___ Data shown ___

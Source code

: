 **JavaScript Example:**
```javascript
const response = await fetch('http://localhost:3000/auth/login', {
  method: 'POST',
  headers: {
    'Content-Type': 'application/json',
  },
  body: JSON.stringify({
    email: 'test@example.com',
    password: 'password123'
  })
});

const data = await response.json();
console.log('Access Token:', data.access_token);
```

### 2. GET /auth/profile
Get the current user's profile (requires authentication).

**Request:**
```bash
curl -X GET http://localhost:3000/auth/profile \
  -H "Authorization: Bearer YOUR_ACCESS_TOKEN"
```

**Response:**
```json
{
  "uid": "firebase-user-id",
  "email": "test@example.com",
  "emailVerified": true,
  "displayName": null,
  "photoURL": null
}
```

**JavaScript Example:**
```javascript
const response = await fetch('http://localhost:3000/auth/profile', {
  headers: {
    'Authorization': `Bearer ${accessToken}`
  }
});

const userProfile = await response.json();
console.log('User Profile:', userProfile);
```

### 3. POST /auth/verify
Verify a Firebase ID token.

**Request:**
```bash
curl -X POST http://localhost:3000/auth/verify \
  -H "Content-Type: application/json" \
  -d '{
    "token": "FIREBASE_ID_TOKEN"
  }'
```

___

* Work to be completed *
Reproduce each line of the entries in which the word "localhost" is found.

* Response for this exercise *
const response = await fetch('http://localhost:3000/auth/login', {
curl -X GET http://localhost:3000/auth/profile \
const response = await fetch('http://localhost:3000/auth/profile', {
curl -X POST http://localhost:3000/auth/verify \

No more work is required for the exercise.